= Exercise objective =
In the copy, include every entry exactly but none of its images.

____________________

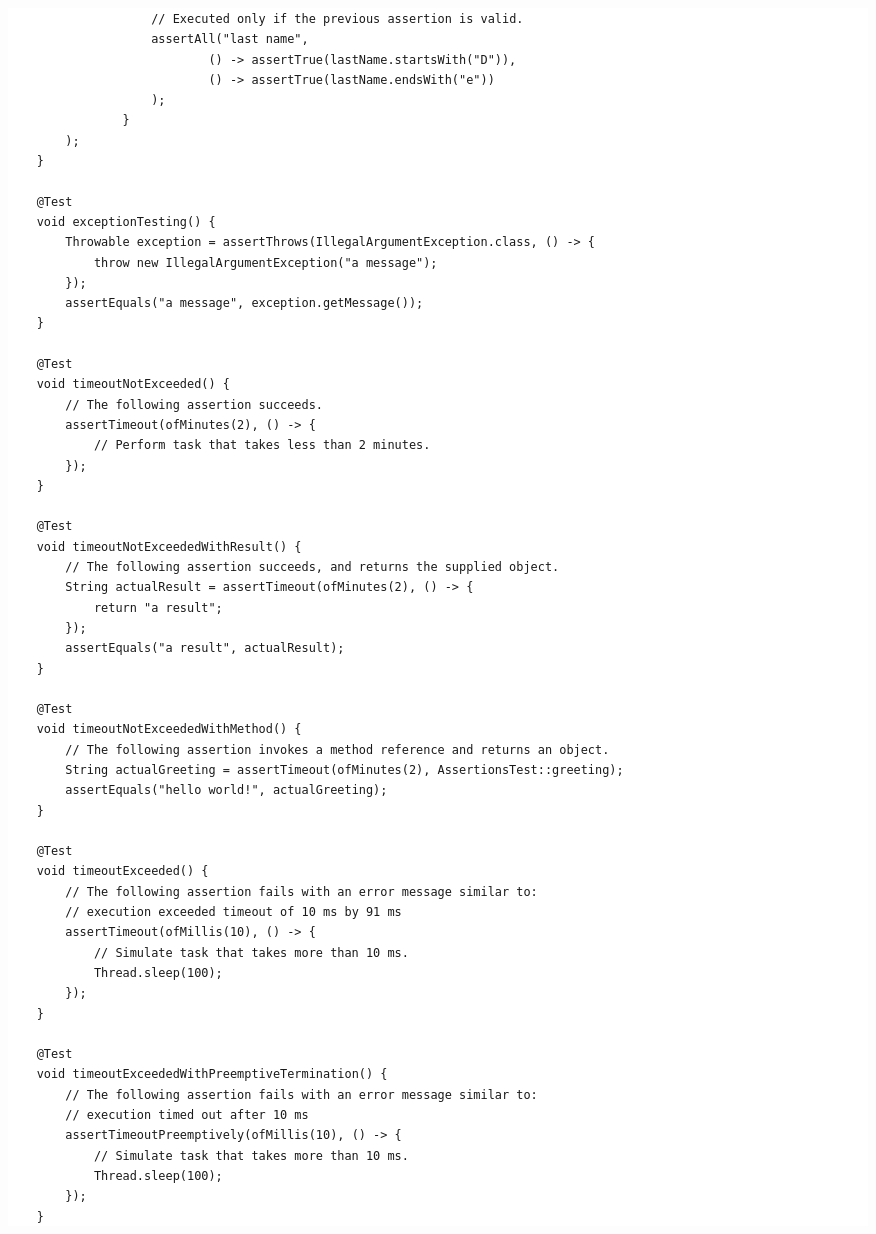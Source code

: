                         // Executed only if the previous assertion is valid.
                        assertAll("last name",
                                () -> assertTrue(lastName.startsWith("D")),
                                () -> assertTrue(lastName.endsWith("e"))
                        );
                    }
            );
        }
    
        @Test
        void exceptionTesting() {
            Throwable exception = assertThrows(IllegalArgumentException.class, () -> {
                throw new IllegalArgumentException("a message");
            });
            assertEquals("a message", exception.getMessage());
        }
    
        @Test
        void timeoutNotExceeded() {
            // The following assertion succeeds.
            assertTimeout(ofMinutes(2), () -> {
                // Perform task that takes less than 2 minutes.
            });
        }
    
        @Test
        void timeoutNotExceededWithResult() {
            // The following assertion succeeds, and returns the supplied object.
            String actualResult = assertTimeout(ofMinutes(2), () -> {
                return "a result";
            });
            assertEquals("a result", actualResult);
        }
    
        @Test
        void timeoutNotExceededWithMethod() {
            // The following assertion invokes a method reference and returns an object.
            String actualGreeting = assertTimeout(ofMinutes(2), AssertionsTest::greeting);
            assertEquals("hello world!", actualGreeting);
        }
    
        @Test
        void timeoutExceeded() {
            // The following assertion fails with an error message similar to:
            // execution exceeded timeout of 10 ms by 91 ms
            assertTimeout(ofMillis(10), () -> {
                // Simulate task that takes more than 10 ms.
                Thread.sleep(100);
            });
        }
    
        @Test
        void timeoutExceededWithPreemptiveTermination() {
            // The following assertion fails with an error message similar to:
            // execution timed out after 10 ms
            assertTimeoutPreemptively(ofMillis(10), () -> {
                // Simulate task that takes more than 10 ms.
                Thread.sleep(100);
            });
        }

____________________

= Response to this exercise =
Source code

:                         // Executed only if the previous assertion is valid.
                        assertAll("last name",
                                () -> assertTrue(lastName.startsWith("D")),
                                () -> assertTrue(lastName.endsWith("e"))
                        );
                    }
            );
        }
    
        @Test
        void exceptionTesting() {
            Throwable exception = assertThrows(IllegalArgumentException.class, () -> {
                throw new IllegalArgumentException("a message");
            });
            assertEquals("a message", exception.getMessage());
        }
    
        @Test
        void timeoutNotExceeded() {
            // The following assertion succeeds.
            assertTimeout(ofMinutes(2), () -> {
                // Perform task that takes less than 2 minutes.
            });
        }
    
        @Test
        void timeoutNotExceededWithResult() {
            // The following assertion succeeds, and returns the supplied object.
            String actualResult = assertTimeout(ofMinutes(2), () -> {
                return "a result";
            });
            assertEquals("a result", actualResult);
        }
    
        @Test
        void timeoutNotExceededWithMethod() {
            // The following assertion invokes a method reference and returns an object.
            String actualGreeting = assertTimeout(ofMinutes(2), AssertionsTest::greeting);
            assertEquals("hello world!", actualGreeting);
        }
    
        @Test
        void timeoutExceeded() {
            // The following assertion fails with an error message similar to:
            // execution exceeded timeout of 10 ms by 91 ms
            assertTimeout(ofMillis(10), () -> {
                // Simulate task that takes more than 10 ms.
                Thread.sleep(100);
            });
        }
    
        @Test
        void timeoutExceededWithPreemptiveTermination() {
            // The following assertion fails with an error message similar to:
            // execution timed out after 10 ms
            assertTimeoutPreemptively(ofMillis(10), () -> {
                // Simulate task that takes more than 10 ms.
                Thread.sleep(100);
            });
        }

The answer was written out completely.